The Payment Integrity Information Act (PIIA) requires agencies to annually review and identify programs and activities that may be susceptible to significant improper payments, estimate the improper payment rates in agency programs, and report on their actions to reduce and recover those payments. We found that AmeriCorps implemented corrective actions that improved its compliance with PIIA reporting requirements relative to past years. For FY 2023, AmeriCorps met eight of ten PIIA compliance requirements. We made three findings relating to the two remaining requirements. We found that: (1) AmeriCorps reported an improper payment rate above the ten percent compliance threshold for one program, the Senior Companion Program (SCP); (2) AmeriCorps reported improper payment rates that were not accurate, reliable, or consistent with Office of Management and Budget guidance for AmeriCorps State and National (ASN), Foster Grandparent Program (FGP), and SCP; and (3) AmeriCorps did not publish Improper Payment and Unknown Payment Estimates for the National Service Trust (NST), which they assessed as a susceptible program.
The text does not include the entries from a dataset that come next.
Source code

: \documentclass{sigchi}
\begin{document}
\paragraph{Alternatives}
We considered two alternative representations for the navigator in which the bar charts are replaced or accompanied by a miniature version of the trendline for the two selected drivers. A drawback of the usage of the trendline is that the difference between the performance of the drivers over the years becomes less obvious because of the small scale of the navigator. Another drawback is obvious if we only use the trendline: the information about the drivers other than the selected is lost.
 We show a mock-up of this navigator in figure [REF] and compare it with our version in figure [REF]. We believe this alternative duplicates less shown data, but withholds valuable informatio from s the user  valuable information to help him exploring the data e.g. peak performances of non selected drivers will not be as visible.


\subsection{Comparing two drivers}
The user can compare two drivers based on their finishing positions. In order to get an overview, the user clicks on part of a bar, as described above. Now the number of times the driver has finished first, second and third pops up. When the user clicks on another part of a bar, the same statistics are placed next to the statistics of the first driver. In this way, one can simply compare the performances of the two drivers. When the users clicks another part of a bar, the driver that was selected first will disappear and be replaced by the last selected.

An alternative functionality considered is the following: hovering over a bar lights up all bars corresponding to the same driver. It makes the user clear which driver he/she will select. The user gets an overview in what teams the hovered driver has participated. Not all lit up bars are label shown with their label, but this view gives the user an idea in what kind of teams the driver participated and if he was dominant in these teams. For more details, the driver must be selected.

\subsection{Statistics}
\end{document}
AmeriCorps concurred with the first finding and agreed to develop and implement actions to reduce improper payment rates below ten percent. AmeriCorps did not concur with our second and third findings and will not implement the related recommendations on unmatched reporting errors, payments to ineligible recipients, and publishing improper and unknown payment estimates for the NST. We will keep open the recommendations related to the three findings until AmeriCorps submits documentation to demonstrate the completion and sufficiency of the corrective actions.